The cygnets eat aquatic insects and crustaceans for their first five weeks. Then they switch to a diet that includes vegetation. You can see strands of pond weed hanging from the mouths of two cygnets, offering a guess at age.

At hatch, the cygnets weighed about a half pound each. As adults they could weigh as much as 30 pounds. Their wings will be strong enough to break a human leg if the bird gives you a good swat. Trumpeter Swans are a conservation success story, the Minnesota population built in the past four decades from a few Alaskan transplants to several thousand birds in the state today. On a visit to Sherburne National Wildlife Refuge at Zimmerman, Minn., a few days before the Crex trip, we counted over 100 trumpeters, almost all of them unmated.
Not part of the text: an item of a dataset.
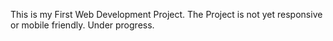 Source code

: This is my First Web Development Project.
The Project is not yet responsive or mobile friendly.
Under progress.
We saw two pair with cygnets. The unmated birds were all found on one side of the auto-tour road, the families on the other. There was no obvious reason for this.

The young birds will be half their adult size when eight weeks old. They will be fully feathered then, retaining gray juvenile plumage until their second winter, in this case the winter of 2018. They will fly at age 13 to 15 weeks. That figures out roughly to some time in September for the birds shown here.

In the meantime, they offer good birding at both Sherburne and Crex. Early flight should provide particularly interesting viewing.